Dominic Garnett, 42, an angling guide and coach, has fished the stretch of the river for the past 20 years and has been visiting it since childhood.
“It was a semi-wild stretch of river and they have channelised it.
“It is absolutely heartbreaking to see the destruction of the places you love – you go there to be with nature and to get away and it’s all just been ripped away. We are just smashing it all up.”
The length of the river ran through marshland until the 1990s, when the surrounding land was tarmacked to make way for a leisure and shopping complex and for housing.
Woodland planting is often touted as a key flood mitigation strategy, but Mr Garnett said representatives of the Environment Agency had told him the trees had been felled “because they make the water back up”.
He added: “It is like they have taken an old hippie and given him a buzz cut – it is scorched earth tactics.
“When are we going to start putting nature first? We always mess around with it. It is always very short-term and later on it is always nature that pays the price.”
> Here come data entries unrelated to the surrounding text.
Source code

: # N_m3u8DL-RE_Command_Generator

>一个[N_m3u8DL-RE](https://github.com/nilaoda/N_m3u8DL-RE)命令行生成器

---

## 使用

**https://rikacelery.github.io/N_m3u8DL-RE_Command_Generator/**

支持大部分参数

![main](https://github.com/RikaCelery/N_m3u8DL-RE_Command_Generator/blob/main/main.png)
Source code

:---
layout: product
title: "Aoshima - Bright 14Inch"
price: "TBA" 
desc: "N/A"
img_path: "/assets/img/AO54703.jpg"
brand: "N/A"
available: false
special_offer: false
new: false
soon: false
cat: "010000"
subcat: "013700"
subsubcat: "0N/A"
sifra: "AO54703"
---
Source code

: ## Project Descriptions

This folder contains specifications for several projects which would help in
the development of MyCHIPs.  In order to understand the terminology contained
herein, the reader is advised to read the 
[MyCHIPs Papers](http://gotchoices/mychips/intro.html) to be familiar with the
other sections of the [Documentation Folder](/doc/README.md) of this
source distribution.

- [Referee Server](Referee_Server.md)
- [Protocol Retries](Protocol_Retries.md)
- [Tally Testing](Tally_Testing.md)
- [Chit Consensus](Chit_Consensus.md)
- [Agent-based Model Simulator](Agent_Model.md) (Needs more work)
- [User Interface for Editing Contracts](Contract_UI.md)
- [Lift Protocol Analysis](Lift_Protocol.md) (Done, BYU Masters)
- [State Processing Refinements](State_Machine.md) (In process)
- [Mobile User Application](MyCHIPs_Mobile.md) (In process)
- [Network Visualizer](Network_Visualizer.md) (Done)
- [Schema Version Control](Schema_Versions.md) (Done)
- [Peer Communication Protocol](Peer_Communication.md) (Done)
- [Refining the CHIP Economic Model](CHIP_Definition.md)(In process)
Mark Barrow, a film-maker who has specialised in productions about the freshwater species in the UK’s rivers and lakes for the past 20 years, tweeted: “Shocked to find this today on the River Tone.
“Complete devastation, courtesy of the Environment Agency. Scorched earth work the Russian Army would be proud of!
A spokeswoman for the Environment Agency said: “Essential work to manage flood risk and protect properties in Bathpool and the upstream town of Taunton is ongoing.
“We are investing a record £5.2 billion between 2021-27, creating around 2,000 new flood and coastal defences to better protect 336,000 properties across England.”
Local LibDem Parliamentary spokesperson Gideon Amos has written to the Agency protesting the “completely over the top” stripping of the riverbank.
He said: “People are working to put the planet at the centre of everything we do, that should mean protecting our trees and natural habitats.
"Taking dead trees out of the river to maintain flow is something everyone would support, but this scorched earth stripping of the riverbank by a government agency needs to stop.”
The area is due to be sown with a wild flower seed mix and replanted with native trees.